In 21st century terms it is a motorway on water carrying essential commercial traffic, and leisure ships. Passage is not always on the river itself, man-made locks and canals assisting what nature has created.
Your editor has travelled the Rhine before, east from Amsterdam to Koblenz (see BTN 5 May - Cologne) but this time around it was the full package, Scenic Cruises Basel to the Dutch capital, seven nights.
Scenic is fully inclusive (including the tours, and also the bar) and we chose easyJet Gatwick to Basel, taking advantage of the excellent No 1 Lounge in the North Terminal. We exited the right gate (travellers have been known to find themselves in France rather than Switzerland, the airport having international status being shared equally between the two countries).
It was a short taxi ride to the Hotel Spalentor, recommended, just outside the centre but within walking distance of the Old Town. We arrived a day early in order to take a look around this multi-lingual city, with English spoken too. Other Scenic guests came from a variety of UK airports or connected from all over Europe mostly by rail. Of 160 souls 88 were Canadians, 21 from down under, somewhat noisier plus an equal 18 from the UK and USA.

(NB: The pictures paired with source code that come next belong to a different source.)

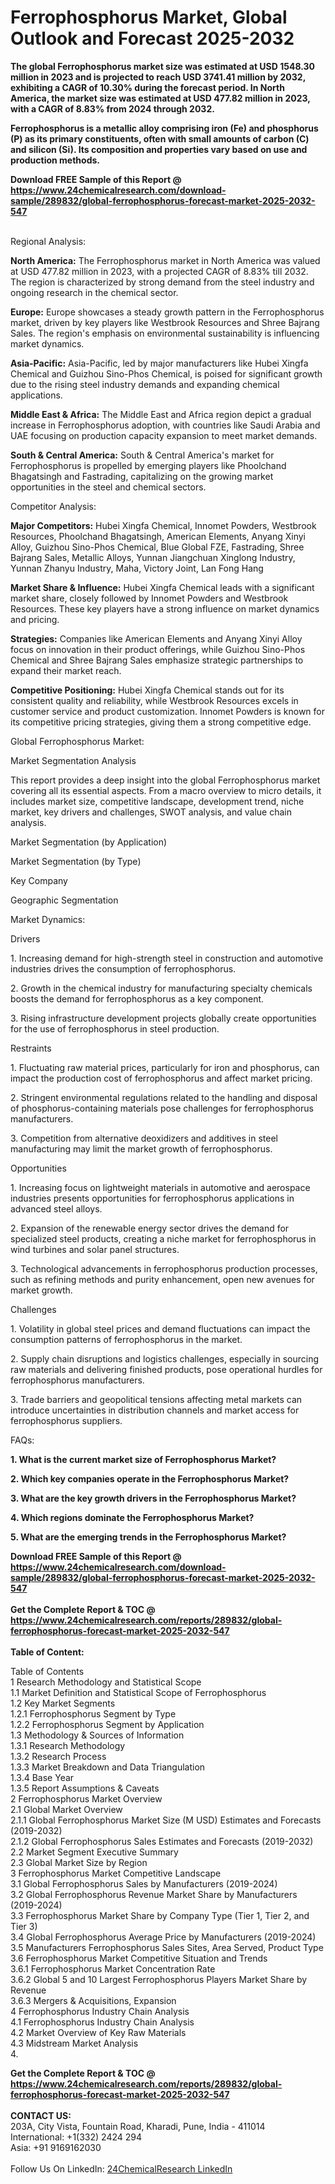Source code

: <h1>Ferrophosphorus Market, Global Outlook and Forecast 2025-2032</h1><p><strong>The global Ferrophosphorus market size was estimated at USD 1548.30 million in 2023 and is projected to reach USD 3741.41 million by 2032, exhibiting a CAGR of 10.30% during the forecast period. In North America, the market size was estimated at USD 477.82 million in 2023, with a CAGR of 8.83% from 2024 through 2032.</strong></p><p>
</p><p><strong>Ferrophosphorus is a metallic alloy comprising iron (Fe) and phosphorus (P) as its primary constituents, often with small amounts of carbon (C) and silicon (Si). Its composition and properties vary based on use and production methods.</strong></p><div><b>Download FREE Sample of this Report @ 
            <a href="https://www.24chemicalresearch.com/download-sample/289832/global-ferrophosphorus-forecast-market-2025-2032-547">
            https://www.24chemicalresearch.com/download-sample/289832/global-ferrophosphorus-forecast-market-2025-2032-547</a></b></div><br><p>
Regional Analysis:</p><p>
</p><p><strong>North America:</strong> The Ferrophosphorus market in North America was valued at USD 477.82 million in 2023, with a projected CAGR of 8.83% till 2032. The region is characterized by strong demand from the steel industry and ongoing research in the chemical sector.</p><p>
</p><p><strong>Europe:</strong> Europe showcases a steady growth pattern in the Ferrophosphorus market, driven by key players like Westbrook Resources and Shree Bajrang Sales. The region's emphasis on environmental sustainability is influencing market dynamics.</p><p>
</p><p><strong>Asia-Pacific:</strong> Asia-Pacific, led by major manufacturers like Hubei Xingfa Chemical and Guizhou Sino-Phos Chemical, is poised for significant growth due to the rising steel industry demands and expanding chemical applications.</p><p>
</p><p><strong>Middle East &amp; Africa:</strong> The Middle East and Africa region depict a gradual increase in Ferrophosphorus adoption, with countries like Saudi Arabia and UAE focusing on production capacity expansion to meet market demands.</p><p>
</p><p><strong>South &amp; Central America:</strong> South &amp; Central America's market for Ferrophosphorus is propelled by emerging players like Phoolchand Bhagatsingh and Fastrading, capitalizing on the growing market opportunities in the steel and chemical sectors.</p><p>
Competitor Analysis:</p><p>
</p><p><strong>Major Competitors:</strong> Hubei Xingfa Chemical, Innomet Powders, Westbrook Resources, Phoolchand Bhagatsingh, American Elements, Anyang Xinyi Alloy, Guizhou Sino-Phos Chemical, Blue Global FZE, Fastrading, Shree Bajrang Sales, Metallic Alloys, Yunnan Jiangchuan Xinglong Industry, Yunnan Zhanyu Industry, Maha, Victory Joint, Lan Fong Hang</p><p>
</p><p><strong>Market Share &amp; Influence:</strong> Hubei Xingfa Chemical leads with a significant market share, closely followed by Innomet Powders and Westbrook Resources. These key players have a strong influence on market dynamics and pricing.</p><p>
</p><p><strong>Strategies:</strong> Companies like American Elements and Anyang Xinyi Alloy focus on innovation in their product offerings, while Guizhou Sino-Phos Chemical and Shree Bajrang Sales emphasize strategic partnerships to expand their market reach.</p><p>
</p><p><strong>Competitive Positioning:</strong> Hubei Xingfa Chemical stands out for its consistent quality and reliability, while Westbrook Resources excels in customer service and product customization. Innomet Powders is known for its competitive pricing strategies, giving them a strong competitive edge.</p><p>
Global Ferrophosphorus Market:</p><p>
Market Segmentation Analysis</p><p>
</p><p>This report provides a deep insight into the global Ferrophosphorus market covering all its essential aspects. From a macro overview to micro details, it includes market size, competitive landscape, development trend, niche market, key drivers and challenges, SWOT analysis, and value chain analysis.</p><p>
Market Segmentation (by Application)</p><p>
</p><p>
Market Segmentation (by Type)</p><p>
</p><p>
Key Company</p><p>
</p><p>
Geographic Segmentation</p><p>
</p><p>
Market Dynamics:</p><p>
Drivers</p><p>
</p><p>1. Increasing demand for high-strength steel in construction and automotive industries drives the consumption of ferrophosphorus.</p><p>
</p><p>2. Growth in the chemical industry for manufacturing specialty chemicals boosts the demand for ferrophosphorus as a key component.</p><p>
</p><p>3. Rising infrastructure development projects globally create opportunities for the use of ferrophosphorus in steel production.</p><p>
Restraints</p><p>
</p><p>1. Fluctuating raw material prices, particularly for iron and phosphorus, can impact the production cost of ferrophosphorus and affect market pricing.</p><p>
</p><p>2. Stringent environmental regulations related to the handling and disposal of phosphorus-containing materials pose challenges for ferrophosphorus manufacturers.</p><p>
</p><p>3. Competition from alternative deoxidizers and additives in steel manufacturing may limit the market growth of ferrophosphorus.</p><p>
Opportunities</p><p>
</p><p>1. Increasing focus on lightweight materials in automotive and aerospace industries presents opportunities for ferrophosphorus applications in advanced steel alloys.</p><p>
</p><p>2. Expansion of the renewable energy sector drives the demand for specialized steel products, creating a niche market for ferrophosphorus in wind turbines and solar panel structures.</p><p>
</p><p>3. Technological advancements in ferrophosphorus production processes, such as refining methods and purity enhancement, open new avenues for market growth.</p><p>
Challenges</p><p>
</p><p>1. Volatility in global steel prices and demand fluctuations can impact the consumption patterns of ferrophosphorus in the market.</p><p>
</p><p>2. Supply chain disruptions and logistics challenges, especially in sourcing raw materials and delivering finished products, pose operational hurdles for ferrophosphorus manufacturers.</p><p>
</p><p>3. Trade barriers and geopolitical tensions affecting metal markets can introduce uncertainties in distribution channels and market access for ferrophosphorus suppliers.</p><p>
FAQs:</p><p>
</p><p><strong>1. What is the current market size of Ferrophosphorus Market?</strong></p><p>
</p><p>
</p><p><strong>2. Which key companies operate in the Ferrophosphorus Market?</strong></p><p>
</p><p>
</p><p><strong>3. What are the key growth drivers in the Ferrophosphorus Market?</strong></p><p>
</p><p>
</p><p><strong>4. Which regions dominate the Ferrophosphorus Market?</strong></p><p>
</p><p>
</p><p><strong>5. What are the emerging trends in the Ferrophosphorus Market?</strong></p><p>
</p><div><b>Download FREE Sample of this Report @ 
            <a href="https://www.24chemicalresearch.com/download-sample/289832/global-ferrophosphorus-forecast-market-2025-2032-547">
            https://www.24chemicalresearch.com/download-sample/289832/global-ferrophosphorus-forecast-market-2025-2032-547</a></b></div><br><div><b>Get the Complete Report & TOC @ 
            <a href="https://www.24chemicalresearch.com/reports/289832/global-ferrophosphorus-forecast-market-2025-2032-547">
            https://www.24chemicalresearch.com/reports/289832/global-ferrophosphorus-forecast-market-2025-2032-547</a></b></div><br>
            <b>Table of Content:</b><p>Table of Contents<br />
1 Research Methodology and Statistical Scope<br />
1.1 Market Definition and Statistical Scope of Ferrophosphorus<br />
1.2 Key Market Segments<br />
1.2.1 Ferrophosphorus Segment by Type<br />
1.2.2 Ferrophosphorus Segment by Application<br />
1.3 Methodology & Sources of Information<br />
1.3.1 Research Methodology<br />
1.3.2 Research Process<br />
1.3.3 Market Breakdown and Data Triangulation<br />
1.3.4 Base Year<br />
1.3.5 Report Assumptions & Caveats<br />
2 Ferrophosphorus Market Overview<br />
2.1 Global Market Overview<br />
2.1.1 Global Ferrophosphorus Market Size (M USD) Estimates and Forecasts (2019-2032)<br />
2.1.2 Global Ferrophosphorus Sales Estimates and Forecasts (2019-2032)<br />
2.2 Market Segment Executive Summary<br />
2.3 Global Market Size by Region<br />
3 Ferrophosphorus Market Competitive Landscape<br />
3.1 Global Ferrophosphorus Sales by Manufacturers (2019-2024)<br />
3.2 Global Ferrophosphorus Revenue Market Share by Manufacturers (2019-2024)<br />
3.3 Ferrophosphorus Market Share by Company Type (Tier 1, Tier 2, and Tier 3)<br />
3.4 Global Ferrophosphorus Average Price by Manufacturers (2019-2024)<br />
3.5 Manufacturers Ferrophosphorus Sales Sites, Area Served, Product Type<br />
3.6 Ferrophosphorus Market Competitive Situation and Trends<br />
3.6.1 Ferrophosphorus Market Concentration Rate<br />
3.6.2 Global 5 and 10 Largest Ferrophosphorus Players Market Share by Revenue<br />
3.6.3 Mergers & Acquisitions, Expansion<br />
4 Ferrophosphorus Industry Chain Analysis<br />
4.1 Ferrophosphorus Industry Chain Analysis<br />
4.2 Market Overview of Key Raw Materials<br />
4.3 Midstream Market Analysis<br />
4.</p><div><b>Get the Complete Report & TOC @ 
            <a href="https://www.24chemicalresearch.com/reports/289832/global-ferrophosphorus-forecast-market-2025-2032-547">
            https://www.24chemicalresearch.com/reports/289832/global-ferrophosphorus-forecast-market-2025-2032-547</a></b></div><br><b>CONTACT US:</b><br>
            203A, City Vista, Fountain Road, Kharadi, Pune, India - 411014<br>
            International: +1(332) 2424 294<br>
            Asia: +91 9169162030 <br><br>
            Follow Us On LinkedIn: <a href="https://www.linkedin.com/company/24chemicalresearch/">24ChemicalResearch LinkedIn</a>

Basel's exquisite art institution, Kunstmuseum, houses an impressive permanent collection of 19th and 20th century works (including a whole room filled with masterpieces by Picasso), as well as an extensive collection of medieval and renaissance paintings from European artists. The well organised local tourist board has a series of five audio walking guides with the longest 90 minutes. The best part of the visit? Crossing the Rhine in a tiny river power-driven ferry attached to a rope, itself connected to a wire between the two river banks. It cost just CHF1.60
is that the right figure in what is an expensive city. Dining out in a quality restaurant is at least London prices.
We boarded Scenic Spaceship Scenic Ruby just after lunch, our taxi spotted by the alert staff who whisked us on board. None of the formalities of a deep sea cruise. It was straight into the lounge with a welcome glass of Champagne whilst they made sure our suite was ready and the complimentary mini bar filled. Then an introduction to our butler. They did check our passports but that was it. Not even a credit card was requested. Other than a visit to the wellness centre and hair dresser there is little need to spend money. A safety gathering is mandatory. At some point in the evening we departed.
At most stopping points (you really can’t call them ports of call – except when moored overnight the Captain would turn Ruby around to point upstream) there was a choice of tours, normally in the morning with return for a late lunch and then casting off to the next destination. Afternoons in the main were restful.
Day Two on the river and a stop at Breisach. Only officially invented in 1926 the Black Forest Gateaux must be the greatest marketing invention of all time, not only promoting the product but the region too. Irish Whisky comes from Foynes (but who knows that) and of course everyone has heard of Champagne, but where is it. The Black Forest area is one the prettiest and most hospitable parts of Germany. Our tour was destined for the Black Forest Open Air Museum (Vogtsbauernhof – Germans love long names) founded in 1964, a collection of genuine local history going back 400 years including six local farmhouses rebuilt on the site. There are 15 outbuildings, a chapel, granary featuring the life and workstyle from times past. It is one of Germany’s most popular educational theme parks, and you can reach it by train too. No visit is complete without a cake making demonstration and tasting. Three layers of sponge separated by a huge quantity of cream dolloped between and around the sponge, with various other ingredients. The tasting consisted of a very generous portion. Not much lunch was required.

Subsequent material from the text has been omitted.